Thanks to technological advances and policy incentives, the costs of onshore wind and solar photovoltaic (PV) energy have declined by 75 percent and 74 percent respectively since 2008, making wind and solar the cheapest sources of new generation in many parts of the country.
Over the same period, wind grew from 0.4 percent to 6.6 percent of U.S. power generation. Likewise, solar grew from 2 million megawatt hours (MWh) in 2008 to 96 million MWh in 2018 and now accounts for 2.3 percent of total electricity generation in the U.S.
Continuing these trends will require further innovation in the design, production, siting, and operation of these renewable energy sources.
Today, wind and solar are the cheapest sources of new electricity generation in many parts of the U.S., but fundamental changes to power markets are necessary to further expand the deployment of renewable energy nationwide. Currently, operators meet demand for electricity on the grid largely by turning fossil-fueled generating plants on and off—a process called dispatching. As more electricity comes from renewables, there will be fewer of these dispatchable plants available to adjust for demand.
To accommodate increasing shares of renewable energy, markets will need to incentivize flexibility in demand for electricity. In addition, current grid operations, market rules, and environmental policies don’t fully value the services that new technologies and system-management practices can provide to reduce GHG emissions. Until these evolutions occur, renewable energy growth across the country will be constrained.
High Capital Costs and Access to Capital
The capital costs of large-scale, land-based wind and solar technologies have declined impressively over the past decade, but we will need a broader suite of renewable technologies to decarbonize the power sector in a cost-effective way. Other renewable technologies, such as offshore wind and concentrating solar power, still face high capital costs relative to incumbent fossil generators. Because these technologies are earlier in their deployment, financial institutions also tend to perceive them as riskier investments, leading to higher financing costs. These costs often trickle down to the consumers, disproportionately affecting low-income and marginalized communities.

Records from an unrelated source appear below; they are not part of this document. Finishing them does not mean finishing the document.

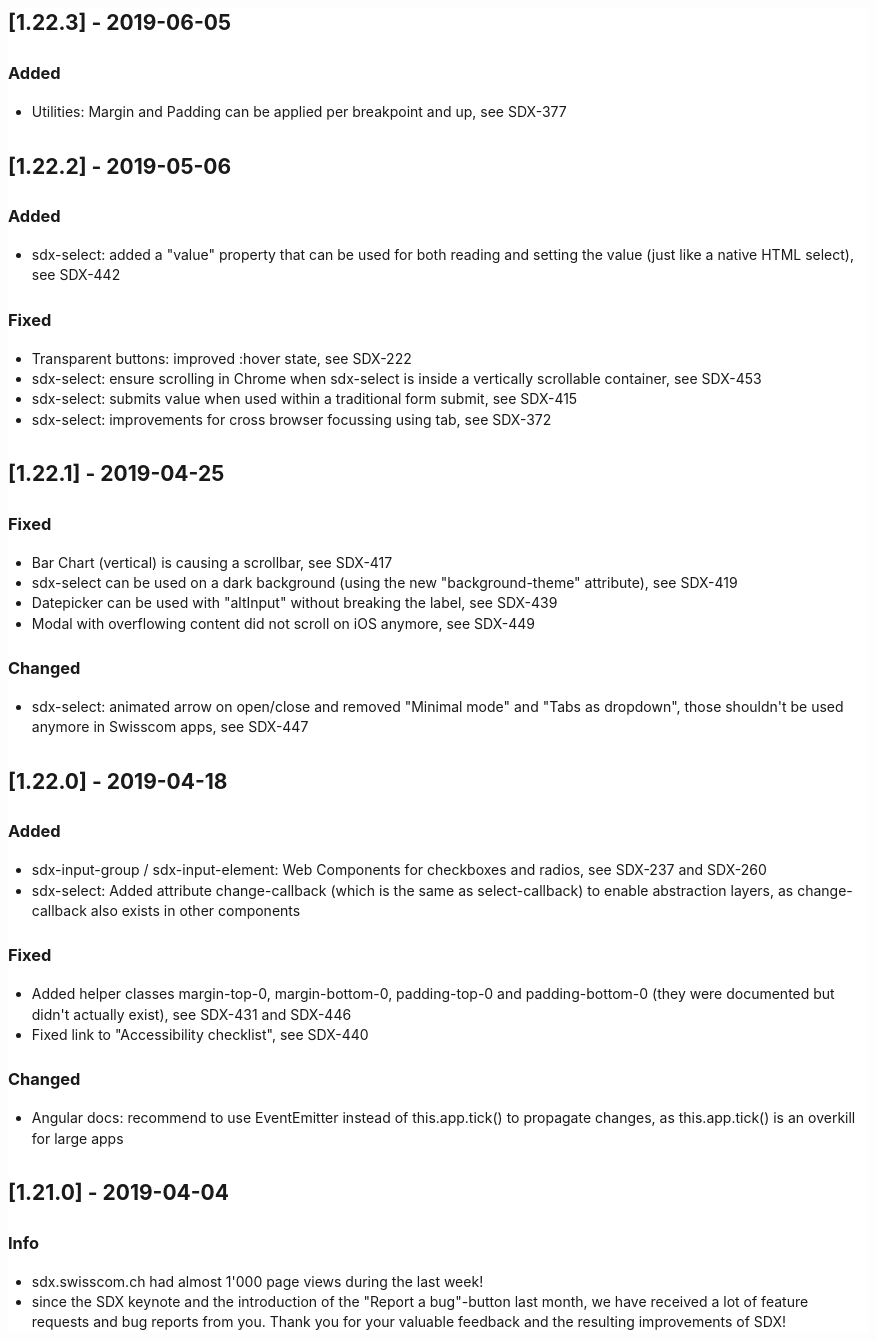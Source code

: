 ## [1.22.3] - 2019-06-05
### Added
- Utilities: Margin and Padding can be applied per breakpoint and up, see SDX-377

## [1.22.2] - 2019-05-06
### Added
- sdx-select: added a "value" property that can be used for both reading and setting the value (just like a native HTML select), see SDX-442

### Fixed
- Transparent buttons: improved :hover state, see SDX-222
- sdx-select: ensure scrolling in Chrome when sdx-select is inside a vertically scrollable container, see SDX-453
- sdx-select: submits value when used within a traditional form submit, see SDX-415
- sdx-select: improvements for cross browser focussing using tab, see SDX-372

## [1.22.1] - 2019-04-25
### Fixed
- Bar Chart (vertical) is causing a scrollbar, see SDX-417
- sdx-select can be used on a dark background (using the new "background-theme" attribute), see SDX-419
- Datepicker can be used with "altInput" without breaking the label, see SDX-439
- Modal with overflowing content did not scroll on iOS anymore, see SDX-449

### Changed
- sdx-select: animated arrow on open/close and removed "Minimal mode" and "Tabs as dropdown", those shouldn't be used anymore in Swisscom apps, see SDX-447

## [1.22.0] - 2019-04-18
### Added
- sdx-input-group / sdx-input-element: Web Components for checkboxes and radios, see SDX-237 and SDX-260
- sdx-select: Added attribute change-callback (which is the same as select-callback) to enable abstraction layers, as change-callback also exists in other components

### Fixed
- Added helper classes margin-top-0, margin-bottom-0, padding-top-0 and padding-bottom-0 (they were documented but didn't actually exist), see SDX-431 and SDX-446
- Fixed link to "Accessibility checklist", see SDX-440

### Changed
- Angular docs: recommend to use EventEmitter instead of this.app.tick() to propagate changes, as this.app.tick() is an overkill for large apps

## [1.21.0] - 2019-04-04
### Info
- sdx.swisscom.ch had almost 1'000 page views during the last week!
- since the SDX keynote and the introduction of the "Report a bug"-button last month, we have received a lot of feature requests and bug reports from you. Thank you for your valuable feedback and the resulting improvements of SDX!
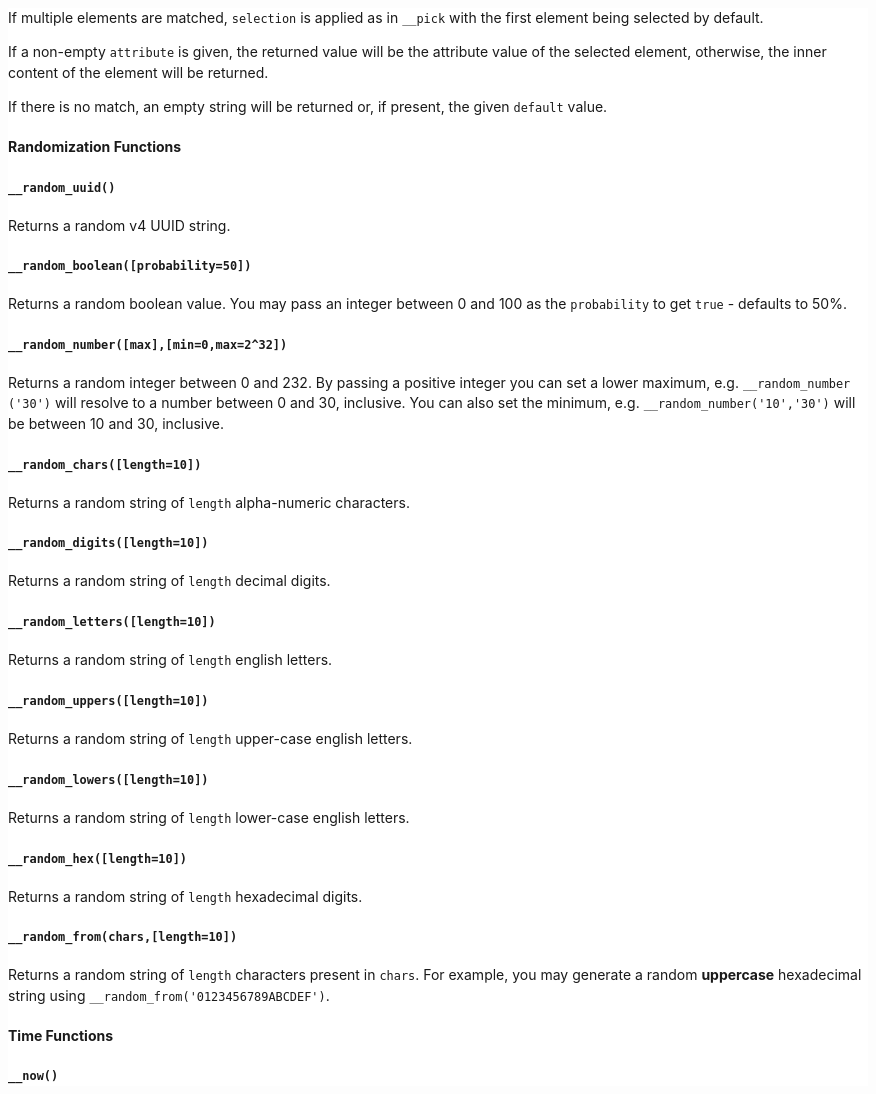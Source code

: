 If multiple elements are matched, `selection` is applied as in `__pick` with the first element being selected by default.

If a non-empty `attribute` is given, the returned value will be the attribute value of the selected element, otherwise, the inner content of the element will be returned.

If there is no match, an empty string will be returned or, if present, the given `default` value.

#### Randomization Functions

#### `__random_uuid()`

Returns a random v4 UUID string.

#### `__random_boolean([probability=50])`

Returns a random boolean value. You may pass an integer between 0 and 100 as the `probability` to get `true` - defaults to 50%.

#### `__random_number([max],[min=0,max=2^32])`

Returns a random integer between 0 and 232. By passing a positive integer you can set a lower maximum, e.g. `__random_number('30')` will resolve to a number between 0 and 30, inclusive. You can also set the minimum, e.g. `__random_number('10','30')` will be between 10 and 30, inclusive.

#### `__random_chars([length=10])`

Returns a random string of `length` alpha-numeric characters.

#### `__random_digits([length=10])`

Returns a random string of `length` decimal digits.

#### `__random_letters([length=10])`

Returns a random string of `length` english letters.

#### `__random_uppers([length=10])`

Returns a random string of `length` upper-case english letters.

#### `__random_lowers([length=10])`

Returns a random string of `length` lower-case english letters.

#### `__random_hex([length=10])`

Returns a random string of `length` hexadecimal digits.

#### `__random_from(chars,[length=10])`

Returns a random string of `length` characters present in `chars`. For example, you may generate a random **uppercase** hexadecimal string using `__random_from('0123456789ABCDEF')`.

#### Time Functions

#### `__now()`
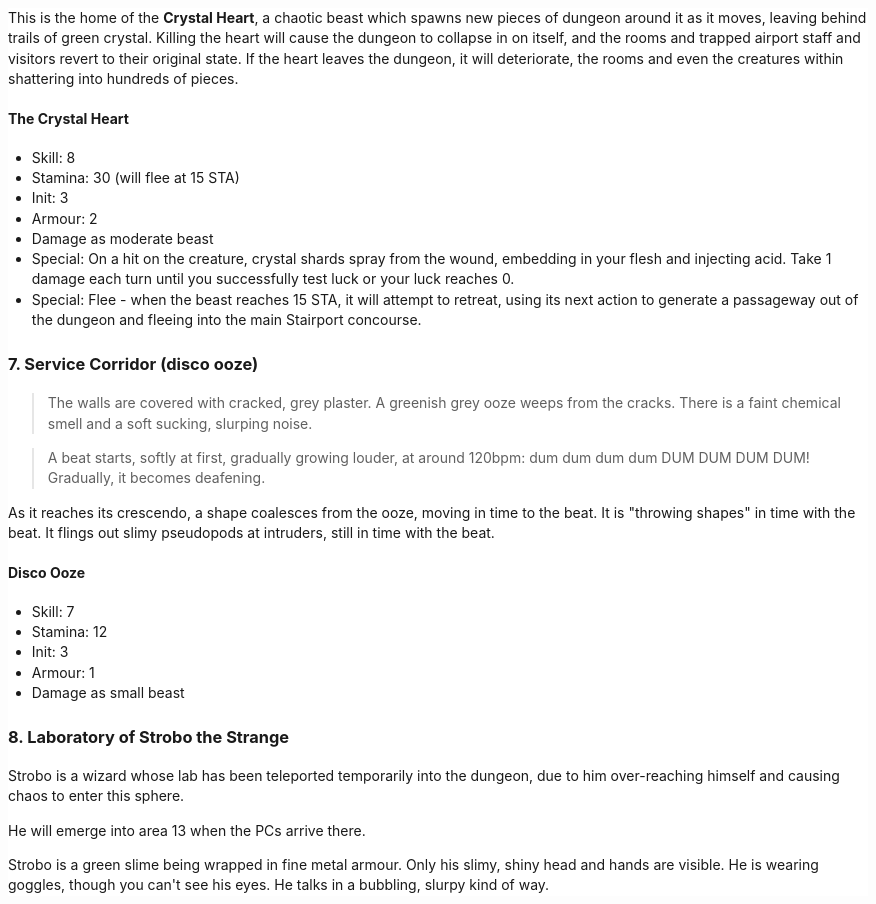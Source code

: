 This is the home of the **Crystal Heart**, a chaotic beast which spawns new pieces of dungeon around it as it moves, leaving behind trails of green crystal. Killing the heart will cause the dungeon to collapse in on itself, and the rooms and trapped airport staff and visitors revert to their original state. If the heart leaves the dungeon, it will deteriorate, the rooms and even the creatures within shattering into hundreds of pieces.

<div data-role="statblock">
<h4>The Crystal Heart</h4>
<ul>
<li>Skill: 8</li>
<li>Stamina: 30 (will flee at 15 STA)</li>
<li>Init: 3</li>
<li>Armour: 2</li>
<li>Damage as moderate beast</li>
<li>Special: On a hit on the creature, crystal shards spray from the wound, embedding in your flesh and injecting acid. Take 1 damage each turn until you successfully test luck or your luck reaches 0.</li>
<li>Special: Flee - when the beast reaches 15 STA, it will attempt to retreat, using its next action to generate a passageway out of the dungeon and fleeing into the main Stairport concourse.</li>
</ul>
</div>

### 7. Service Corridor (disco ooze)

> The walls are covered with cracked, grey plaster. A greenish grey ooze weeps from the cracks. There is a faint chemical smell and a soft sucking, slurping noise.

> A beat starts, softly at first, gradually growing louder, at around 120bpm: dum dum dum dum DUM DUM DUM DUM! Gradually, it becomes deafening.

As it reaches its crescendo, a shape coalesces from the ooze, moving in time to the beat. It is "throwing shapes" in time with the beat. It flings out slimy pseudopods at intruders, still in time with the beat.

<div data-role="statblock">
<h4>Disco Ooze</h4>
<ul>
<li>Skill: 7</li>
<li>Stamina: 12</li>
<li>Init: 3</li>
<li>Armour: 1</li>
<li>Damage as small beast</li>
</ul>
</div>

### 8. Laboratory of Strobo the Strange

Strobo is a wizard whose lab has been teleported temporarily into the dungeon, due to him over-reaching himself and causing chaos to enter this sphere.

He will emerge into area 13 when the PCs arrive there.

Strobo is a green slime being wrapped in fine metal armour. Only his slimy, shiny head and hands are visible. He is wearing goggles, though you can't see his eyes. He talks in a bubbling, slurpy kind of way.
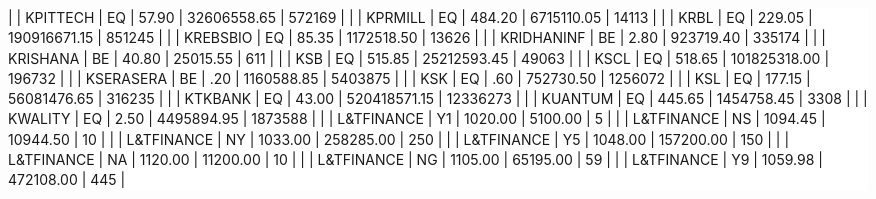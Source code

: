 |  | KPITTECH | EQ | 57.90 | 32606558.65 | 572169 |
|  | KPRMILL | EQ | 484.20 | 6715110.05 | 14113 |
|  | KRBL | EQ | 229.05 | 190916671.15 | 851245 |
|  | KREBSBIO | EQ | 85.35 | 1172518.50 | 13626 |
|  | KRIDHANINF | BE | 2.80 | 923719.40 | 335174 |
|  | KRISHANA | BE | 40.80 | 25015.55 | 611 |
|  | KSB | EQ | 515.85 | 25212593.45 | 49063 |
|  | KSCL | EQ | 518.65 | 101825318.00 | 196732 |
|  | KSERASERA | BE | .20 | 1160588.85 | 5403875 |
|  | KSK | EQ | .60 | 752730.50 | 1256072 |
|  | KSL | EQ | 177.15 | 56081476.65 | 316235 |
|  | KTKBANK | EQ | 43.00 | 520418571.15 | 12336273 |
|  | KUANTUM | EQ | 445.65 | 1454758.45 | 3308 |
|  | KWALITY | EQ | 2.50 | 4495894.95 | 1873588 |
|  | L&TFINANCE | Y1 | 1020.00 | 5100.00 | 5 |
|  | L&TFINANCE | NS | 1094.45 | 10944.50 | 10 |
|  | L&TFINANCE | NY | 1033.00 | 258285.00 | 250 |
|  | L&TFINANCE | Y5 | 1048.00 | 157200.00 | 150 |
|  | L&TFINANCE | NA | 1120.00 | 11200.00 | 10 |
|  | L&TFINANCE | NG | 1105.00 | 65195.00 | 59 |
|  | L&TFINANCE | Y9 | 1059.98 | 472108.00 | 445 |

Siting Renewable Generation
Wind and solar are land-intensive generation sources compared with fossil generation and need to be built in areas with plenty of sun or wind. If renewable energy is going to continue to play a large role in the U.S. energy system, it will need better access to optimal locations. Federal lands and waters are home to some of the best renewable resources in America, but some current permitting rules can slow or prevent developers from accessing them.
Technology Innovation Examples
The fundamentals of generating power from wind have not changed much over time: large blades rotate in the wind, spinning a rotor that drives a turbine and generates electricity. What has changed are the cost and performance of wind-generation technologies. Technological innovation and growing markets have enabled the successful large-scale use of wind power around the world. Since 2008, the price of wind energy has dropped by 75 percent, while installed wind capacity has more than tripled. Wind power now provides more than 6 percent of U.S. electricity.
Taller wind turbines and larger blades can improve performance and open more areas of the U.S. to wind development. These trends, along with further performance and cost improvements, can drive further deployment of onshore wind technologies.
Offshore wind technology works much like onshore wind, except the turbines are in bodies of water—generally oceans or lakes. This brings both advantages and challenges. High-quality offshore wind resources tend to be located closer to major coastal population centers compared with their onshore counterparts. This reduces the need for substantial transmission buildout, and capacity factors are generally higher offshore as well. Maintaining offshore turbines is also more difficult, though lessons can be drawn from decades of experience maintaining offshore oil rigs.
Since turbines can be placed in water with varying depths and sea-floor composition, different types of turbine foundation are needed. Though most commercial offshore turbines today use fixed foundations, floating foundations allow turbines to be deployed in deeper water where wind may be stronger.
The amount of solar energy that hits Earth every day is enough to power the world many times over with carbon-free electricity. Solar panels convert solar energy into usable power by using the photovoltaic effect to generate direct-current electricity. Continued innovation and increasing scale have made solar power directly competitive with incumbent fossil generation in many regions.
Continued cost reductions can further drive the use of solar power on the grid and make it possible for solar to decarbonize other economic sectors—through the production of low-carbon transportation fuels and industrial materials, for example. While most solar cells today are made of silicon, a new generation of technologies made of new materials, such as perovskites, could bring down costs even further. Tandem solar cells incorporating multiple materials could also improve efficiency and further reduce overall system cost.
The world’s oceans are a vast source of renewable energy that is typically more predictable than wind and solar power. Promising ocean energy resources that could provide significant amounts of carbon-free power include wave energy, ocean-current energy, and in some regions, tidal energy.
Of these technologies, wave and tidal power have made the most progress to date. However, due in large part to ocean conditions, today’s technologies are not yet cost competitive with other sources of electricity. A new generation of transformational ocean energy technologies can unlock the carbon-free energy resources that exist in oceans all around the world.